Grasses come in a vast range of types and sizes, ranging from lawn grass to wheat, rice, bamboo, sugarcane, and corn. While they are usually considered valuable for their aesthetic qualities, there is so much more to these plants than beauty. In a brief analysis of the Food and Agriculture Organization of the United Nations on pasture and fodder crops (cultivated primarily for animal feed), it says that grasslands are among the largest ecosystems in the world. They also contribute to the livelihoods of more than 800 million people. The estimated proportion of the earth’s land area that is covered by grasslands varies between 20 and 40%, depending on definition. The differences, FAO added, are due to lack of harmonization in the definition of grasslands. The world area of pasture and fodder crops is at 35,000,000 sq. km.
Fodder crops in South Africa
In South Africa, where the Border Cave is located, the fodder crop harvested area was at 250,000 hectares (ha) in 1980 and declined to 245,000 Ha in 1990 and eventually 220,000 Ha in 2000. In the Central inland plateau region, the dominant taxa are Themedatriandra and Eragrostis curvula, popularly known as the weeping love grass. In the dry western region, the dominant taxa are Eragrostis ehmanniana, E. obtusa , and Stipagrostisobtusa. There are other regions within the grassland biome, including the eastern inland plateau, eastern lowlands, and the eastern mountains and escarpment.
In August 2012, Francesco d’Errico from the Université de Bordeaux and team also conducted a reanalysis of the organic artifacts from the Border Cave. They found that the Early Later Stone Age inhabitants of the cave used notched bones for notational purposes. In semiotics and linguistics, a notation is a system of symbols or graphics and characters and abbreviated expressions to represent technical facts.
d’Errico and team added that said inhabitants of the Border Cave also used bone, bone awls, and wooden digging sticks. All these things point to those used by the San hunter-gatherer. The San people are also known as the Bushmen, which are members of various indigenous hunter-gatherer groups that are the first nations of Southern Africa.
Richard G. Klein, a paleoanthropologist at Stanford University, told the New York Times that the 2012 study by the Université de Bordeaux researchers supports his view that fully modern-hunter-gatherers emerged in Africa abruptly around 50,000 years ago.
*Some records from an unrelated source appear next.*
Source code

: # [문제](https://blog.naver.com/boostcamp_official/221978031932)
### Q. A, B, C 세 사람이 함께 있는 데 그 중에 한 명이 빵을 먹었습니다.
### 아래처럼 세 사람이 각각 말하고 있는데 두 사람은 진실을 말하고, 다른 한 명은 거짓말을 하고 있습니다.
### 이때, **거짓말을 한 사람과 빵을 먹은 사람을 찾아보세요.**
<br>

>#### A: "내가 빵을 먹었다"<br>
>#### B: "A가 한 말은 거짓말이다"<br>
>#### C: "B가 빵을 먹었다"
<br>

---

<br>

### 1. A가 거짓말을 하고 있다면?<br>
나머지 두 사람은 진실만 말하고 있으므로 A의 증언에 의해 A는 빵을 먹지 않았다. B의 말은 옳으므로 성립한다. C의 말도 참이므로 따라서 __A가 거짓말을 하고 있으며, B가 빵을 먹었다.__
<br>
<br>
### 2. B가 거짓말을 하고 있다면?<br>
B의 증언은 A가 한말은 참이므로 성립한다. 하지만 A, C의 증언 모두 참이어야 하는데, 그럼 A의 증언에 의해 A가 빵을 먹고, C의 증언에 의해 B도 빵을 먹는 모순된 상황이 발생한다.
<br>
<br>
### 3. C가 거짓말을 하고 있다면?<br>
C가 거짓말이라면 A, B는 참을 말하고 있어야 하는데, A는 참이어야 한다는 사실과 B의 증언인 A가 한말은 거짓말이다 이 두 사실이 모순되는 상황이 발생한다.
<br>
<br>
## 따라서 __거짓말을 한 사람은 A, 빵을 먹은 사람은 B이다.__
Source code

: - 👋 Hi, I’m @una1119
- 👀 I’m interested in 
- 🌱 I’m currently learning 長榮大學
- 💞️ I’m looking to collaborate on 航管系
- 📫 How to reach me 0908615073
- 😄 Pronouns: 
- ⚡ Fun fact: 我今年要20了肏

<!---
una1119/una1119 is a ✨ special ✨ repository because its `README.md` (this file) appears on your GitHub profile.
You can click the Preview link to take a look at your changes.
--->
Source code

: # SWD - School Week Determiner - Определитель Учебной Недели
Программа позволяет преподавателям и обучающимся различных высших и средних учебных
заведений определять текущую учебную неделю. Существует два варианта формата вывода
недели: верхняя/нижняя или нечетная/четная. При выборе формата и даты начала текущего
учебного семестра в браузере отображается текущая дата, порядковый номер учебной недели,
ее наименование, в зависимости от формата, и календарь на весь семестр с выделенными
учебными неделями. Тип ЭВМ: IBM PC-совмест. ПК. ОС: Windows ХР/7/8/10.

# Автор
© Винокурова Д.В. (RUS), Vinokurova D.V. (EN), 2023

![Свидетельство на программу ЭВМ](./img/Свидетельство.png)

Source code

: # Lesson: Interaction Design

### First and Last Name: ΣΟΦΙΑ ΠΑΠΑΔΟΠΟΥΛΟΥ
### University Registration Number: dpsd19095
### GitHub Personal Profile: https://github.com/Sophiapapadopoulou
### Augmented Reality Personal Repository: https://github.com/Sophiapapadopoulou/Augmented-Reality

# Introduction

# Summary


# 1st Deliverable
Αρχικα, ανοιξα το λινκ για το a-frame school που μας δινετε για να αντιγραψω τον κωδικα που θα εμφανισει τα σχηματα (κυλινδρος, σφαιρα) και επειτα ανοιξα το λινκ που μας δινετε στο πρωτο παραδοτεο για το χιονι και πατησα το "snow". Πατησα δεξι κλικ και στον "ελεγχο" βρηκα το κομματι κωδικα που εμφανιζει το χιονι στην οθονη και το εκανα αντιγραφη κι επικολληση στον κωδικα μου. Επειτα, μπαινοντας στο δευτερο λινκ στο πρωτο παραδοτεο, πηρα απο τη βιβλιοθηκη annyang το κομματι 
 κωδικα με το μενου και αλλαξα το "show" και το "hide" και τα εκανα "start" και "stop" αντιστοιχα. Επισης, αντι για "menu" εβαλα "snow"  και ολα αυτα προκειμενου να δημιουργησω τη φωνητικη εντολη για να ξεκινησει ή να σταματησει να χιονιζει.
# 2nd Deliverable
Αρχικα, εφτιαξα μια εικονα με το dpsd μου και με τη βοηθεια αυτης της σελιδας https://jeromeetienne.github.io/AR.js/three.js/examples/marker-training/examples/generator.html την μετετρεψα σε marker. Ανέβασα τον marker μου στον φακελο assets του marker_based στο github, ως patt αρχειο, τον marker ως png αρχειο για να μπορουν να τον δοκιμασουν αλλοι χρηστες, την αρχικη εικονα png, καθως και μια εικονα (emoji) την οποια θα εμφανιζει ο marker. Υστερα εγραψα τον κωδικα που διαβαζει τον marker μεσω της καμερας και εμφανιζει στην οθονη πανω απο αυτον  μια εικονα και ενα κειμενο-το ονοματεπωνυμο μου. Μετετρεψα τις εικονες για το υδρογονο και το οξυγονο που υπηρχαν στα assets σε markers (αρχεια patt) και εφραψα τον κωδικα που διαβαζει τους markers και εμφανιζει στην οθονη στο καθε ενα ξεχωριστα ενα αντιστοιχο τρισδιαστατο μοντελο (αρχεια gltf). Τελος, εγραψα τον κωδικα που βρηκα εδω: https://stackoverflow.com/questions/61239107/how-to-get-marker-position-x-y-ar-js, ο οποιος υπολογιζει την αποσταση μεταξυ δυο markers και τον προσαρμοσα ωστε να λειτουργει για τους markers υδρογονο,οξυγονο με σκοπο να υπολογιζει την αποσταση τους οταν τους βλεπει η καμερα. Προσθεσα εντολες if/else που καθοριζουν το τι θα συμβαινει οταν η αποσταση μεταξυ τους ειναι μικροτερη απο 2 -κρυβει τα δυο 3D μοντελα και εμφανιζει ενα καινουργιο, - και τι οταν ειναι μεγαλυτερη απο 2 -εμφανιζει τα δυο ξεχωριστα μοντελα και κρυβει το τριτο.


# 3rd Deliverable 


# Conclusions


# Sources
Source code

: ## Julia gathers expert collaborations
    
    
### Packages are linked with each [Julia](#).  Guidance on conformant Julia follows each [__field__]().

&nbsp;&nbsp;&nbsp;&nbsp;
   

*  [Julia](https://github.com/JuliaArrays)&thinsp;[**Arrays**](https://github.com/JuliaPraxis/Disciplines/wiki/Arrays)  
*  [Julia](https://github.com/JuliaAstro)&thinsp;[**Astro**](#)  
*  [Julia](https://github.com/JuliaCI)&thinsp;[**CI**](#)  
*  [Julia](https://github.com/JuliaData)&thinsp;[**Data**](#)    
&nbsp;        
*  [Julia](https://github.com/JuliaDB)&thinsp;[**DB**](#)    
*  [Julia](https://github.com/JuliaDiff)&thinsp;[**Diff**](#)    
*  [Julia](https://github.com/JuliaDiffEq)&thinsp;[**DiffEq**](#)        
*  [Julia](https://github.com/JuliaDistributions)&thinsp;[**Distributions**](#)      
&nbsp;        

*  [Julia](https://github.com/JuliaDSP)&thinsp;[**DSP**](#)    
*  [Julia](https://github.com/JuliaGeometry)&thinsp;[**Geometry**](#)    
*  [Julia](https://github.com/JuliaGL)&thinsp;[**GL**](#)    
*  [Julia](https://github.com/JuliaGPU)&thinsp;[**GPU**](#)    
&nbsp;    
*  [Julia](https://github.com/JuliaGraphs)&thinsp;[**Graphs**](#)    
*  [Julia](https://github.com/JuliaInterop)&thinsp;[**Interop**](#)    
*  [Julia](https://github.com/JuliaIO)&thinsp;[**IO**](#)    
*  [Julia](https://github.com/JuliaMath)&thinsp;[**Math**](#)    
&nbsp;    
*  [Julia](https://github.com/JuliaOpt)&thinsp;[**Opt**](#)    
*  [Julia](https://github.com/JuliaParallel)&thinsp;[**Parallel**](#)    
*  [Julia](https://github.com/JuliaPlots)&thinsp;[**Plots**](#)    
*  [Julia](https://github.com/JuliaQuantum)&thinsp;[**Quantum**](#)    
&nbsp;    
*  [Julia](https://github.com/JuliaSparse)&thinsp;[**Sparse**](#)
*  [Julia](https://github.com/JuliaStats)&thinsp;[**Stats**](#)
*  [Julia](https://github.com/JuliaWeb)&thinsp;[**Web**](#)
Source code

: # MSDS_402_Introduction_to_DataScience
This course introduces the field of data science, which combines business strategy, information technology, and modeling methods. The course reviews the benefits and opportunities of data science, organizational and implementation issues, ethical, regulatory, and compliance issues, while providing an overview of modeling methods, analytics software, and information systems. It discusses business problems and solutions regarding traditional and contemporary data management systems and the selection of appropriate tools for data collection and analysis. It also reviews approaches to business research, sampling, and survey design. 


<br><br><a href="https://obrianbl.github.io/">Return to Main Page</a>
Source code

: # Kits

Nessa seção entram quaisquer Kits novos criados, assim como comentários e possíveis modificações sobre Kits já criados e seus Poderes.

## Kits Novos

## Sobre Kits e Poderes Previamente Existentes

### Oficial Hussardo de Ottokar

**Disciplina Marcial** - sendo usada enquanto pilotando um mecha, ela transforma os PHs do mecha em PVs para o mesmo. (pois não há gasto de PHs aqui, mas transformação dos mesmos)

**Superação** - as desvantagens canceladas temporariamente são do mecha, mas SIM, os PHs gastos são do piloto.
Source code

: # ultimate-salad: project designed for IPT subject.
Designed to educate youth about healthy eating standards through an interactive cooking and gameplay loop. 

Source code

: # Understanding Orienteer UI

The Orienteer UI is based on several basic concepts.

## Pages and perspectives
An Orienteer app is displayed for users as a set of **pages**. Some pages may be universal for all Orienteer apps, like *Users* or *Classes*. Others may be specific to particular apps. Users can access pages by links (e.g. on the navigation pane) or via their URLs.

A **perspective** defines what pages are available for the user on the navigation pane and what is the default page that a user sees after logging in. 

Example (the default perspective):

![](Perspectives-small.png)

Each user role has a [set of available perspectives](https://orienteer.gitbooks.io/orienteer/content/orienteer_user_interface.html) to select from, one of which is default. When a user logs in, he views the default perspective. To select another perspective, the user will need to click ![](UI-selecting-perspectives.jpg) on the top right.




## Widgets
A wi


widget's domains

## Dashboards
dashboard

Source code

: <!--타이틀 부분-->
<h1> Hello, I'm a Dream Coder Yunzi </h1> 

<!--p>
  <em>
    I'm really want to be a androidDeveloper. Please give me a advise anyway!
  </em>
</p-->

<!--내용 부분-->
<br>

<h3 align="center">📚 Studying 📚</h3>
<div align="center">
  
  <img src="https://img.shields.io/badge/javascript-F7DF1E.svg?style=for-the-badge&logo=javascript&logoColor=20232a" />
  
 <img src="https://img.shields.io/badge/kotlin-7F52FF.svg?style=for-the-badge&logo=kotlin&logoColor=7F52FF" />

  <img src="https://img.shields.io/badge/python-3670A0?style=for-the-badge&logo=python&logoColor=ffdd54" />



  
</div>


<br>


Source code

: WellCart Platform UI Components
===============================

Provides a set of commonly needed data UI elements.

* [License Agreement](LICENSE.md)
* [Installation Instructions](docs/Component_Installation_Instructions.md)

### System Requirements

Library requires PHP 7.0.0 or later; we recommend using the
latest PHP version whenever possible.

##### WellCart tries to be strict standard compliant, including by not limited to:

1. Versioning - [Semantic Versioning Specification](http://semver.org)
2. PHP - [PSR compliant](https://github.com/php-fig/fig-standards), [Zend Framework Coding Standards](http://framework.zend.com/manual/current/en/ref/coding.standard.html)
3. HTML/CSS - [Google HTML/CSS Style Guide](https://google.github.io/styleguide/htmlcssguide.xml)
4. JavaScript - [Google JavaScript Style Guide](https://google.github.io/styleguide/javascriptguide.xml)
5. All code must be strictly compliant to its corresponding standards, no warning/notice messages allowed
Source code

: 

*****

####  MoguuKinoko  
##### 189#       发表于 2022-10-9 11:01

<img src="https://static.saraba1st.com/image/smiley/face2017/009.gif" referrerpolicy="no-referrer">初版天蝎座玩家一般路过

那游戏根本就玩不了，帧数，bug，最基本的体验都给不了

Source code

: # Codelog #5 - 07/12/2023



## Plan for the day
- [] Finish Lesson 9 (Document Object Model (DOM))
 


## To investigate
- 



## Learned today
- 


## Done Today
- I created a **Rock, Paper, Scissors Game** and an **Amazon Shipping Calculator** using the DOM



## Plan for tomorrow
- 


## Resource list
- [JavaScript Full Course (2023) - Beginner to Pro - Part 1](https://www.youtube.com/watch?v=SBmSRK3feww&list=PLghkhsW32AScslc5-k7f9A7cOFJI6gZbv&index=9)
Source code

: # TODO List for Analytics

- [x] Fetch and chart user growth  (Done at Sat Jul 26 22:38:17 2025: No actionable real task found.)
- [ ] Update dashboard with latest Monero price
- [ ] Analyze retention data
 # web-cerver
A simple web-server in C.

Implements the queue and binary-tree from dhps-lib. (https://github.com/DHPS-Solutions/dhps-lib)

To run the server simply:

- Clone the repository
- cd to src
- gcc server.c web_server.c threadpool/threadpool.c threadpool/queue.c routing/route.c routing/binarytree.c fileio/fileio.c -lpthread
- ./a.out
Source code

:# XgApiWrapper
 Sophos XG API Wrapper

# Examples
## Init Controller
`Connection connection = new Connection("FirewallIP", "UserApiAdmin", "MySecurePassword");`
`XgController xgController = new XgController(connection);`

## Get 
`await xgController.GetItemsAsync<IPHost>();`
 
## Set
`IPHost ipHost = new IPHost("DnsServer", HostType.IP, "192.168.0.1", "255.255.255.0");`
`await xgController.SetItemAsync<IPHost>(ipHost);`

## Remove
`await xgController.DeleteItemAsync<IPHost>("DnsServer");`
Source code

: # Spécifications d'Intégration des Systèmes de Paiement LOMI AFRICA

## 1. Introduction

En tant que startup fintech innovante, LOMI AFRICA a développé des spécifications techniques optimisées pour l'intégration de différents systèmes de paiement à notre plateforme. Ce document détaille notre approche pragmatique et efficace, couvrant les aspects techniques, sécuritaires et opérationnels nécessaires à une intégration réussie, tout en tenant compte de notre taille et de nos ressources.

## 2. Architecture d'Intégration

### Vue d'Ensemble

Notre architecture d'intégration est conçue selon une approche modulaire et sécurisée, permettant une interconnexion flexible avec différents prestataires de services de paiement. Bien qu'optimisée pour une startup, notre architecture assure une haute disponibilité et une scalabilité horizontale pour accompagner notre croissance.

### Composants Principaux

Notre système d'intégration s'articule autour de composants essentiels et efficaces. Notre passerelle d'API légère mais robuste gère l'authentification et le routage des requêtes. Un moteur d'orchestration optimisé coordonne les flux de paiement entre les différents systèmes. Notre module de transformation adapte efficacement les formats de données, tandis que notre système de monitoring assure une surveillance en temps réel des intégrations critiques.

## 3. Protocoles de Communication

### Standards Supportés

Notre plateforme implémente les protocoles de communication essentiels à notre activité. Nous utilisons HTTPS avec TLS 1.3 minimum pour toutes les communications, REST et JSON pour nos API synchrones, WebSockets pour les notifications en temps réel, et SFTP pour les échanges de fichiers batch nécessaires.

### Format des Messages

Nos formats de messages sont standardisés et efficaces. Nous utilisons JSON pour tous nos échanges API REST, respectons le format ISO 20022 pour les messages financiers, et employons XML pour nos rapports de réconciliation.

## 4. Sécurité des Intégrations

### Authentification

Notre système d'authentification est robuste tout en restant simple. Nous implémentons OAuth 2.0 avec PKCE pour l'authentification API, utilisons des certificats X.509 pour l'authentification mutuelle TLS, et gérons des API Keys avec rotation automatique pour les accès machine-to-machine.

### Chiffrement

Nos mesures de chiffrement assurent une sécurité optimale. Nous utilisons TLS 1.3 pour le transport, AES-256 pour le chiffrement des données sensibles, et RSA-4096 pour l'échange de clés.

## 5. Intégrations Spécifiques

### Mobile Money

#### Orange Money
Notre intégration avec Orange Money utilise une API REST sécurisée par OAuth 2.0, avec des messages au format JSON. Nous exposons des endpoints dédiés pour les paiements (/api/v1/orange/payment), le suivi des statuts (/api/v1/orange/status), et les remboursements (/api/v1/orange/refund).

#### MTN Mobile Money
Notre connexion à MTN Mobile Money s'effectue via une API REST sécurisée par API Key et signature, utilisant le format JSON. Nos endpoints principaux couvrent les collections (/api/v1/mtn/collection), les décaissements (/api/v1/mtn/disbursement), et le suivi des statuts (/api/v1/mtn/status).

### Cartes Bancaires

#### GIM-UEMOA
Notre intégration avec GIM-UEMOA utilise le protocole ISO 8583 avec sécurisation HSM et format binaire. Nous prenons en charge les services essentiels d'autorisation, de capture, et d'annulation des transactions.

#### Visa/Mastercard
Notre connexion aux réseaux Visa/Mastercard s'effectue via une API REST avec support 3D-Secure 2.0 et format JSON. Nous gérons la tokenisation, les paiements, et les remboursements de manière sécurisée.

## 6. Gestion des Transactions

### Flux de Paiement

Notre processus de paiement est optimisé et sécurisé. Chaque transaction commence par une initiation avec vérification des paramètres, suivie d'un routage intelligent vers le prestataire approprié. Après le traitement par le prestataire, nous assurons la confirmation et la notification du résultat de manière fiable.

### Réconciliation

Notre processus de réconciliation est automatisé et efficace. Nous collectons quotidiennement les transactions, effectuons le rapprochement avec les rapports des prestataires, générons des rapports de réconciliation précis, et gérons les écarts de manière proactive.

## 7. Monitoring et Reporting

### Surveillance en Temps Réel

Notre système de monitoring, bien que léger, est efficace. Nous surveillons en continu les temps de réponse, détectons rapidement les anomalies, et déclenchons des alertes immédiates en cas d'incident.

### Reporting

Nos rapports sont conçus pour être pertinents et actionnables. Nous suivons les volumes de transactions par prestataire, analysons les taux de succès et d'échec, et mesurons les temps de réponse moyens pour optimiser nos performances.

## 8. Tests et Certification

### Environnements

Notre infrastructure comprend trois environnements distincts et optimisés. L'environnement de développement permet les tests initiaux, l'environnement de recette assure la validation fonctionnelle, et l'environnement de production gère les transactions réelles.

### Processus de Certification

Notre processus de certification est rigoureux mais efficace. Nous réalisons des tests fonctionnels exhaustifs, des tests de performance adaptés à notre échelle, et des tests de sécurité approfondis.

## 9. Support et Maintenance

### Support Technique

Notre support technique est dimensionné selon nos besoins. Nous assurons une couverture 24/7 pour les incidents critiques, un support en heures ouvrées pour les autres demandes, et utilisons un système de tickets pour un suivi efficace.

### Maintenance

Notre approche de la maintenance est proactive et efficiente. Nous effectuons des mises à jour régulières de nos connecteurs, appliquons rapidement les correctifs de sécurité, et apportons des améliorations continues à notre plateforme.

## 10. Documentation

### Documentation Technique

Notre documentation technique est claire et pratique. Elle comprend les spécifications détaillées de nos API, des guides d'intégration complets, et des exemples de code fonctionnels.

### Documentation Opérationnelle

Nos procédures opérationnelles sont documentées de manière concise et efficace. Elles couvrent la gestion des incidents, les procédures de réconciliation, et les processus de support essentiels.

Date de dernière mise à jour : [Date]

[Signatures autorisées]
He is also convinced that the behavior shift or advance causes the successful expansion of modern Africans to Eurasia. Dr. Klein was not a part of either of the studies mentioned but was cited as the main editor of the main report by d’Errico.
Previous discoveries likewise reveal that other cave dwellers in South Africa were experimenting with bone and advanced stone tools, body adornment, and pigment use more than 75,000 years ago. However, many of these artifacts disappear by 60,000 years ago.
The findings of the University of the Witwatersrand researchers show that our human ancestors do know how to make pest-free and comfy beds.